The 24-member Philadelphia KBW Bank Index .BKX, which includes Citigroup, fell 4.5 percent on Monday. It is down 25 percent this year.

Citigroup is considering "massive" layoffs that may result in a loss of 17,000 to 45,000 jobs, although no precise number has been set, CNBC television said on Monday.

The bank in April announced 17,000 job cuts, equal to about 5 percent of its work force, as part of a restructuring plan to save $4.58 billion a year by 2009.

"Our business heads are planning ways in which we can be more efficient and cost-effective to position our businesses in line with economic realities," Spokesman Mike Hanretta said.

He added that "any reports on specific numbers (of job cuts) are not factual."

Rathnam estimated that further job cuts could result in $2 billion to $3 billion of annual savings, provided they do not erode revenue.

Citigroup has also said it expects an $8 billion to $11 billion fourth-quarter write-down for losses tied to mortgages, possibly resulting in a quarterly loss.

Some analysts have said larger write-downs may be needed and that Citigroup may cut its dividend, a prospect the bank has rejected.
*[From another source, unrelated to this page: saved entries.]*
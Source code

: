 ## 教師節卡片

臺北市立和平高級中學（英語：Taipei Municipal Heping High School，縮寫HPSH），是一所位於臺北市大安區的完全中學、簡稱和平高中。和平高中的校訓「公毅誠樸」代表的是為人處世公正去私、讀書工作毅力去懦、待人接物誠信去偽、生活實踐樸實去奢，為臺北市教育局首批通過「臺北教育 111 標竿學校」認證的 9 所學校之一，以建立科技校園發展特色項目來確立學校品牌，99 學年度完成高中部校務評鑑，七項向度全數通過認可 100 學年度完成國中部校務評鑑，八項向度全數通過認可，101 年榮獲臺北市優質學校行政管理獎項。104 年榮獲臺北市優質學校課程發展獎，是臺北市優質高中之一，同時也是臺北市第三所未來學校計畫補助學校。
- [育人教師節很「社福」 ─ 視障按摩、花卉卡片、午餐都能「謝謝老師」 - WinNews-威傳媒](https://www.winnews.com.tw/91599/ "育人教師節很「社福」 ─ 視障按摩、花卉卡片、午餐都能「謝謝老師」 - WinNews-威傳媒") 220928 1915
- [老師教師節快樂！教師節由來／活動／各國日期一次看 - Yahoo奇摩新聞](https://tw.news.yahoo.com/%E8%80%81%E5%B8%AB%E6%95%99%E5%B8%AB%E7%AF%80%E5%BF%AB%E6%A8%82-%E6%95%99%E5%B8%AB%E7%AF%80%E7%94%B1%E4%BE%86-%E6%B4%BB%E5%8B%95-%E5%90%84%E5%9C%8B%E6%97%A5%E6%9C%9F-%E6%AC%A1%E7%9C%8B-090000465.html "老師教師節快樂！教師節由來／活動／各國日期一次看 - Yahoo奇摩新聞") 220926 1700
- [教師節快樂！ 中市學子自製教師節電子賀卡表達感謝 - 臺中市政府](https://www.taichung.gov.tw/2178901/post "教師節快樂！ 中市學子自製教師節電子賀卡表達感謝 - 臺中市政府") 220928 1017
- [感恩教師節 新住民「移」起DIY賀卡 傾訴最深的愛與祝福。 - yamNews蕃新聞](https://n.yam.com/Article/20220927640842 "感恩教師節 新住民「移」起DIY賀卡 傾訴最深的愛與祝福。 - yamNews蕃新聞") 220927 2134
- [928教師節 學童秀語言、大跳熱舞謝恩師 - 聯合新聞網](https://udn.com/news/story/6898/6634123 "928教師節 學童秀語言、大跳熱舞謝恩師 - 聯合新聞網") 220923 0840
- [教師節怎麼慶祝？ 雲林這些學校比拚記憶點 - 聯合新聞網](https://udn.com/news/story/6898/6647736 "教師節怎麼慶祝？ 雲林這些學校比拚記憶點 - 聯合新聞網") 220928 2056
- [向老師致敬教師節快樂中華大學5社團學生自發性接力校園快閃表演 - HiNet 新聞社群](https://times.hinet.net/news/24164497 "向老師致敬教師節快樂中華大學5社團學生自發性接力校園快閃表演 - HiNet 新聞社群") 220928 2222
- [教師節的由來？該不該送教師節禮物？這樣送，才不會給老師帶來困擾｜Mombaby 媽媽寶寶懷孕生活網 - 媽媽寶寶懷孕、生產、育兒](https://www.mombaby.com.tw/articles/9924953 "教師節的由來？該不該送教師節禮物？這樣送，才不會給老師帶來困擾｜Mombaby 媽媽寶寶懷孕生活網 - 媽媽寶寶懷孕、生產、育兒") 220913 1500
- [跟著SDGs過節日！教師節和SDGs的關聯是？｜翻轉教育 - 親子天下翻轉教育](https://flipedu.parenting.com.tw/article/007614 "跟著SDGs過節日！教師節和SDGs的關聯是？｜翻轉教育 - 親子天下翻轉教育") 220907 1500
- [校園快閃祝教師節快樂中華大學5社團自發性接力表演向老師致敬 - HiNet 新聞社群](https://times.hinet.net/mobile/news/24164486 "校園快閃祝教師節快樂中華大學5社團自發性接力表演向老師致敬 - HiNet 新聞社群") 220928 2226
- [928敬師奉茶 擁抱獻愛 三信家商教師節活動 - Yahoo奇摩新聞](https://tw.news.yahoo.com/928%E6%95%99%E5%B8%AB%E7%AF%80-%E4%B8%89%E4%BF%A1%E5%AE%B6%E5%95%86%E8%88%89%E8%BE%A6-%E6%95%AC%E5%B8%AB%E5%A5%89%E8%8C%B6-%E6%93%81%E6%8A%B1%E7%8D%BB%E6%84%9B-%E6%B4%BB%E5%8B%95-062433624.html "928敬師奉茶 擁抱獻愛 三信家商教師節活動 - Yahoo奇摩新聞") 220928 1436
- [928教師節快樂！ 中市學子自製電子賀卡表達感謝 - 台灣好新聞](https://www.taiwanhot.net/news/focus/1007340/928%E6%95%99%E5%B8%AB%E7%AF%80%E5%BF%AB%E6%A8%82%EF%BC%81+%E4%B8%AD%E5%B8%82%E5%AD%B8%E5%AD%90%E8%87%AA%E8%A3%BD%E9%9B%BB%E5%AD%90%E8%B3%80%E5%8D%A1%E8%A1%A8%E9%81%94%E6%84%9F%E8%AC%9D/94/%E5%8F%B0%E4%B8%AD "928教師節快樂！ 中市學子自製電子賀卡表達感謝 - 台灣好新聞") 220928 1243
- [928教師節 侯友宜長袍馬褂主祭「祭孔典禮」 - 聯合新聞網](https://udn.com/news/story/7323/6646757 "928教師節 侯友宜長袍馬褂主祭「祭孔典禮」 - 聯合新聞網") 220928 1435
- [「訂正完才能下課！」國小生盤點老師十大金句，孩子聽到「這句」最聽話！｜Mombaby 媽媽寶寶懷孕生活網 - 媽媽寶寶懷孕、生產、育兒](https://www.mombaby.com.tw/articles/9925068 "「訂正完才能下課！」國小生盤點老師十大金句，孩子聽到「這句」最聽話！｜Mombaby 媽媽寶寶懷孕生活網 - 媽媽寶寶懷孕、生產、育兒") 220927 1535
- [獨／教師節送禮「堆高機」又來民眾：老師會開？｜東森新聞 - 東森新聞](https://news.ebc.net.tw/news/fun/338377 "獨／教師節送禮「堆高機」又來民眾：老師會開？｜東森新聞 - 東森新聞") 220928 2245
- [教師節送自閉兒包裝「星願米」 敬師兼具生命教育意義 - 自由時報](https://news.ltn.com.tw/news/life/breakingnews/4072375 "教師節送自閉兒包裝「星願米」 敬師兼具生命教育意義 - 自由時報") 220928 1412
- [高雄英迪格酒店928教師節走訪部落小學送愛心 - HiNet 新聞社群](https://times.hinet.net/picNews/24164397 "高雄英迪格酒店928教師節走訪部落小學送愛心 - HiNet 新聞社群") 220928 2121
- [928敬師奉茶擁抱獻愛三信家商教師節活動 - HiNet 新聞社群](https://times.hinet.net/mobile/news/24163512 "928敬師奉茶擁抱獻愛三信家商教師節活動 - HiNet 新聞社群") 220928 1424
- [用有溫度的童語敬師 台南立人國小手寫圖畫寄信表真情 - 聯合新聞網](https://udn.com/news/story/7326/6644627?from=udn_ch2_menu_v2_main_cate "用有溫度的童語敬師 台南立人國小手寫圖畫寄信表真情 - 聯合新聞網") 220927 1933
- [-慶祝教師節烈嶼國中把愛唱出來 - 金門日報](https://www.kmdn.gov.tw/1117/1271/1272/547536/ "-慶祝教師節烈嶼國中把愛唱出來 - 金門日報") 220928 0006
Others have called for the bank to be broken up. Rathnam estimates Citigroup's pieces are worth $56 per share.

Citigroup also has exposure to tens of billions of dollars of structured investment vehicles, or SIVs, whose holdings have become difficult to value as investors shy away from mortgage- related debt they consider too risky.

The bank is working with Bank of America Corp (BAC.N) and JPMorgan Chase & Co (JPM.N) to create a "super-SIV" to support ailing SIVs.
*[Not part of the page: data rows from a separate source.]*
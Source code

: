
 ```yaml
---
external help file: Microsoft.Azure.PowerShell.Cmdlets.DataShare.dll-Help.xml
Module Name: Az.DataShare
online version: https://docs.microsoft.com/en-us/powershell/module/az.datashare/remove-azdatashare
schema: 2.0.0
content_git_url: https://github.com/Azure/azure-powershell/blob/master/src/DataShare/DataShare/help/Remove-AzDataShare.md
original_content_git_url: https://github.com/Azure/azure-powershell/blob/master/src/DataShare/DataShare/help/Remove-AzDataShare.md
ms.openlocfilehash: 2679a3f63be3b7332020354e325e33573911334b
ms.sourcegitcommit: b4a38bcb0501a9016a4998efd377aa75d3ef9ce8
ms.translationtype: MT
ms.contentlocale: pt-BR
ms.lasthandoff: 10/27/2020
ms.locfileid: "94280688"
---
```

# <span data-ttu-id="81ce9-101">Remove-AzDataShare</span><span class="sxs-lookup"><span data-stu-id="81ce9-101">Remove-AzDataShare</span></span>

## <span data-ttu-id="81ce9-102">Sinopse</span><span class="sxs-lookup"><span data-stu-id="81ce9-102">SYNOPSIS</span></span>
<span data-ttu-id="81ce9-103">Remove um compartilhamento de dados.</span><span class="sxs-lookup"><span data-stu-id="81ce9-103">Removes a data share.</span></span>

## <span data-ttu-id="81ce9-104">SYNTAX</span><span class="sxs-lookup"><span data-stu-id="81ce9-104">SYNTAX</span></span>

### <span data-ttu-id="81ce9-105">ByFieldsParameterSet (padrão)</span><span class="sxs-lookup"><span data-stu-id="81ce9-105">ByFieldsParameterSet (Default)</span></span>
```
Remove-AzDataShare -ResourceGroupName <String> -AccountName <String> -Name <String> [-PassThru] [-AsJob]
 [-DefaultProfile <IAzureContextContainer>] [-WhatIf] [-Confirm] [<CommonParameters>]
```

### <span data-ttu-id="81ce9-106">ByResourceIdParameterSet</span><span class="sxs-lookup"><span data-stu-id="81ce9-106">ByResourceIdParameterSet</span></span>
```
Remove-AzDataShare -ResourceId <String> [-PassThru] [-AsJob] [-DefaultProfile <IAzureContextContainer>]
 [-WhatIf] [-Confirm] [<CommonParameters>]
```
Citigroup faces these challenges as it hunts for a chief executive to replace Charles Prince, who resigned on November 4.

Former U.S. Treasury Secretary Robert Rubin, a top Citigroup executive since 1999, replaced Prince as chairman. Sir Win Bischoff, who led the bank's European operations, was named interim chief executive.

Citigroup shares last traded below $30 on October 14, 2002, roughly coinciding with the bottom of a three-year bear market in U.S. stocks.